In this understanding we are dealing therefore not with inner restraints but with external coercion of our will, either by the threat of sanctions or the need to fulfill interests. Its opposite number is that other, "innerly justified" disinterested acceptance of authority predicated not on external concerns but on internal ones. This is not a will coerced (from without) but a will subjugated (from within). One would hardly say of the observant Orthodox Jew who refused to eat pork and the observant Muslim who refused to drink wine that they were coerced from without. Rather one would say that they accepted the law's authority and subjugated themselves to it from within.
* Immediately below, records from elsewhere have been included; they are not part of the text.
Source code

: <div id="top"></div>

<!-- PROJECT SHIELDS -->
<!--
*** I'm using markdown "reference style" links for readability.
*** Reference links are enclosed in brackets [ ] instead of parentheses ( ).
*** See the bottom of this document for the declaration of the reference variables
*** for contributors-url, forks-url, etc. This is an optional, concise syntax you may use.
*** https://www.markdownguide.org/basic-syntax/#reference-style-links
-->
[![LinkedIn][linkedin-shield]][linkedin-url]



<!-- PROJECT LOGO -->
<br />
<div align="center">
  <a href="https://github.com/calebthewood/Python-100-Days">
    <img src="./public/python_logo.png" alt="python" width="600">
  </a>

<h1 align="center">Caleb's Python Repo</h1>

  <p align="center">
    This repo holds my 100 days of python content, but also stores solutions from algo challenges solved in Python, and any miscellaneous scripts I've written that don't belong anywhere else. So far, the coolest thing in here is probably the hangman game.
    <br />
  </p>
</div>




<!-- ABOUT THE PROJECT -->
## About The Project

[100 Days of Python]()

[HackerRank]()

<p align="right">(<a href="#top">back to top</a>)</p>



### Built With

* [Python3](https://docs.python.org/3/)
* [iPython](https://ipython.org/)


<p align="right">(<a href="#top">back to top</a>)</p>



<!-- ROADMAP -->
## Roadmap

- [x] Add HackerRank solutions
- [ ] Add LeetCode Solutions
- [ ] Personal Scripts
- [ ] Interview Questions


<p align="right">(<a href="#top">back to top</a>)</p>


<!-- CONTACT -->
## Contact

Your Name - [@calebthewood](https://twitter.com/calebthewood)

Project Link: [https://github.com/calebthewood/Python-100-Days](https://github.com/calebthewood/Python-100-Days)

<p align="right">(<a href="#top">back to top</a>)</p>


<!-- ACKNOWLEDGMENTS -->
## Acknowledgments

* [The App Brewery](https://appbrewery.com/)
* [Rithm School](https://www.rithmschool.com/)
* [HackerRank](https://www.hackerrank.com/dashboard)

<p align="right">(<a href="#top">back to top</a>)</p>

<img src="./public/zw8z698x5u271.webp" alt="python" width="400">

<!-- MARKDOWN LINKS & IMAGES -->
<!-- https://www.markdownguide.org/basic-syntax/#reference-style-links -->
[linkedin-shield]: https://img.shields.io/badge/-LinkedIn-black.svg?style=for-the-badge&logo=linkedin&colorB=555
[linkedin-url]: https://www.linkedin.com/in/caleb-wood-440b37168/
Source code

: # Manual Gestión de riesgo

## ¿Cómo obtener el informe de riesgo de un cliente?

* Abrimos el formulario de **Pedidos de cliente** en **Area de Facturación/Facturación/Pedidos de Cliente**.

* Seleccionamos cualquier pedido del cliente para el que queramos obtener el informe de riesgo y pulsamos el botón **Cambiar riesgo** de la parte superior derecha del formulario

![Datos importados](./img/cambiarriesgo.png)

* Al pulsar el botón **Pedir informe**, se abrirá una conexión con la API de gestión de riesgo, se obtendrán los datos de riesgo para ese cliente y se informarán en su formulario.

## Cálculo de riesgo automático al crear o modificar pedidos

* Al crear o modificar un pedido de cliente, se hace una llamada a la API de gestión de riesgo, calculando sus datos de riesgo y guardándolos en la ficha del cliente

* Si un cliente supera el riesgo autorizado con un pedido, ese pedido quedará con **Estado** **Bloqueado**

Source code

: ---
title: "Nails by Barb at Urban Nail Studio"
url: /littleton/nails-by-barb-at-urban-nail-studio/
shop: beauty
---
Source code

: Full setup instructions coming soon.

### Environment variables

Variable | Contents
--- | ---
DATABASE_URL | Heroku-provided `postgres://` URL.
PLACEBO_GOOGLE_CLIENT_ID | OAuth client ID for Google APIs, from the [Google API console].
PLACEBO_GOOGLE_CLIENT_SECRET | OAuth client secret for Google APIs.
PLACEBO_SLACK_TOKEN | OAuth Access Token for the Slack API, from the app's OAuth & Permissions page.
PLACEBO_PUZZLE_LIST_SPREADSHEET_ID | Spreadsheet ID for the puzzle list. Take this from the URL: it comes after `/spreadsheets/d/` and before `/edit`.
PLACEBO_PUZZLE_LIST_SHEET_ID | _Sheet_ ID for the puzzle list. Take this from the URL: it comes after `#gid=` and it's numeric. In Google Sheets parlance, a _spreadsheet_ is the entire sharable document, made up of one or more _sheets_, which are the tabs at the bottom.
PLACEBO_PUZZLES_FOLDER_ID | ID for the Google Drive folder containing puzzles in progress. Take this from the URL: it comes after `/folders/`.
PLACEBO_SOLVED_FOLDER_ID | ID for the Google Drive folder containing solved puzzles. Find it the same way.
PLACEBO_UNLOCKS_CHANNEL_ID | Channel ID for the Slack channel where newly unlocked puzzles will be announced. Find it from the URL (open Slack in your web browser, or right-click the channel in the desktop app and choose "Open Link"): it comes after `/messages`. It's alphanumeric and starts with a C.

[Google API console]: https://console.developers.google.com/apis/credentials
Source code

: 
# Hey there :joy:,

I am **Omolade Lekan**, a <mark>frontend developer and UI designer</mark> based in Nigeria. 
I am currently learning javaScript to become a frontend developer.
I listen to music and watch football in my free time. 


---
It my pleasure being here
It would in fact be difficult to describe their actions in terms of maximizing utilities or obtaining a set of discrete goods. They were simply being what they are, being themselves. An observant Jew or Muslim could not remain such and at the same time become an eater of pork. If they did, they would become something different. Now moving from being an observant Jew or Muslim to being a nonobservant one is something quite different from changing one's profession from electrician to tennis pro. What makes it different is precisely the acceptance of a certain authority as a critical component of self-identity.
The point here is simple, that ideas of authority and of self are inseparable, as certain understandings of self imply certain understandings of authority. The opposite is of course also the case. Hence when moderns adhere to certain Benthamite ideas of the self, implied as well are certain ideas about authority, as essentially predicated on the fulfillment of interests. Similarly, when we advance or advocate values and beliefs in a more equal distribution of power and eschew any idea of a more innerly justified authority, we also signal certain ideas of the self and of relations between selves. Most broadly put, this modern idea of the self is an autonomous, atomistic, and self-regulating moral agent endowed with rights. And relations between selves are seen in terms of an exchange based on the mutual interests of the contracting parties. These views are held so absolutely that they shackle our imagination and understanding of other notions of selves or of authority, specifically such as are innerly justified.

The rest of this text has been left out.